Yes, it was Newt Gingrich who pushed for their expulsion — and as a result, the matter was put to a vote of the full House, where Crane and Studds became the first members ever censured over allegations of sexual misconduct.
Crane, a married father of six, tearfully confessed that the allegations were true. Oh, not good, I ventured to my staunchly Republican and seriously Catholic dad, who I knew had broken off friendships with guys who, as he put it, “liked to cat around.”
His response surprised me: Obviously, poor Crane was the victim, having been entrapped or libeled by the liberal media. Because, he said, it’s Democrats who have no morals. (As it happened, Crane was tossed out of office by voters in his conservative district, while Studds was spared in his more liberal one. See?)
Three decades later, I am unamazed that Republican primary voters are willing to look past the three wives and lively past of the former House speaker, particularly after a TV newsguy went after him right in front of Jesus and the American public. The only better scenario for Gingrich than having CNN’s John King ask him about his alleged “open marriage” request to his second wife, Marianne, would have been if King had asked a follow-up question twice as sassy.
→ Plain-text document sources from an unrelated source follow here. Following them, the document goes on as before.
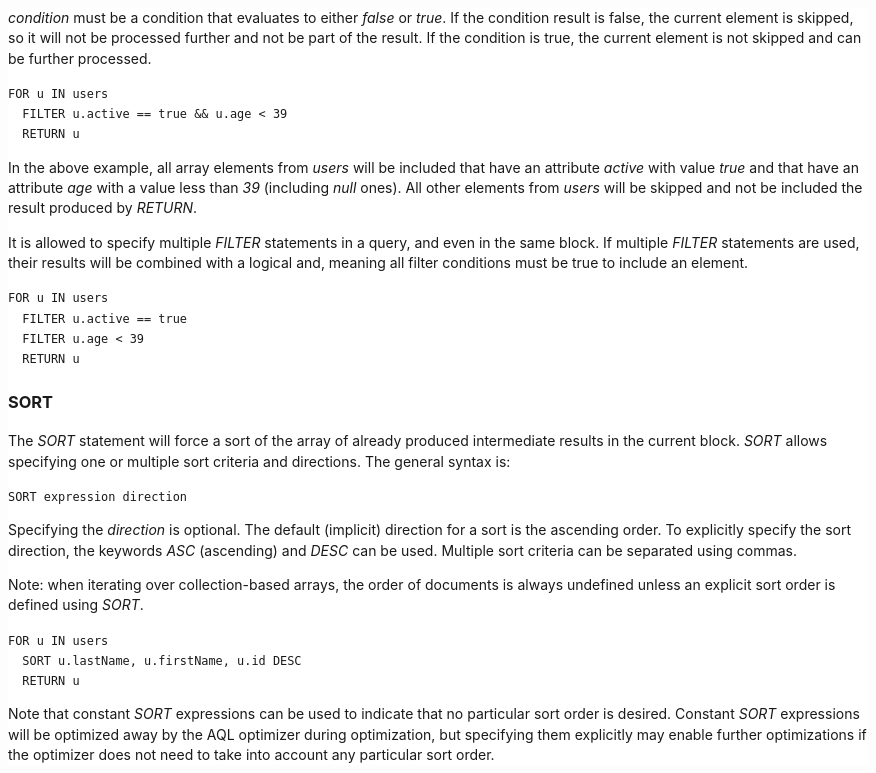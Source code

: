 *condition* must be a condition that evaluates to either *false* or *true*. If
the condition result is false, the current element is skipped, so it will not be
processed further and not be part of the result. If the condition is true, the
current element is not skipped and can be further processed.

```
FOR u IN users
  FILTER u.active == true && u.age < 39
  RETURN u
```

In the above example, all array elements from *users* will be included that have
an attribute *active* with value *true* and that have an attribute *age* with a
value less than *39* (including *null* ones). All other elements from *users* 
will be skipped and not be included the result produced by *RETURN*.

It is allowed to specify multiple *FILTER* statements in a query, and even in
the same block. If multiple *FILTER* statements are used, their results will be
combined with a logical and, meaning all filter conditions must be true to
include an element.

```
FOR u IN users
  FILTER u.active == true
  FILTER u.age < 39
  RETURN u
```

### SORT

The *SORT* statement will force a sort of the array of already produced
intermediate results in the current block. *SORT* allows specifying one or
multiple sort criteria and directions.  The general syntax is:

```
SORT expression direction
```

Specifying the *direction* is optional. The default (implicit) direction for a
sort is the ascending order. To explicitly specify the sort direction, the
keywords *ASC* (ascending) and *DESC* can be used. Multiple sort criteria can be
separated using commas.

Note: when iterating over collection-based arrays, the order of documents is
always undefined unless an explicit sort order is defined using *SORT*.

```
FOR u IN users
  SORT u.lastName, u.firstName, u.id DESC
  RETURN u
```

Note that constant *SORT* expressions can be used to indicate that no particular
sort order is desired. Constant *SORT* expressions will be optimized away by the AQL
optimizer during optimization, but specifying them explicitly may enable further
optimizations if the optimizer does not need to take into account any particular
sort order.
The debate audience’s standing ovation after Gingrich blasted King for raising the issue helped propel the Georgian to victory in the South Carolina primary. But does Republican voters’ apparent nonchalance about Gingrich’s past mean that infidelity is the new divorce? That is, just as voters eventually accepted divorced political aspirants, are we now so inured to indiscretion that we can forgive a candidate’s moral lapses and still cite family values as a reason for supporting him?
Not exactly. The penalty for such transgressions depends on timing, how much voters liked the guy before and what the other options are. How such private issues are made public also matters, though partisans across the spectrum almost always see reporters as overzealous in going after sexual misbehavior, even if most of us run from such assignments.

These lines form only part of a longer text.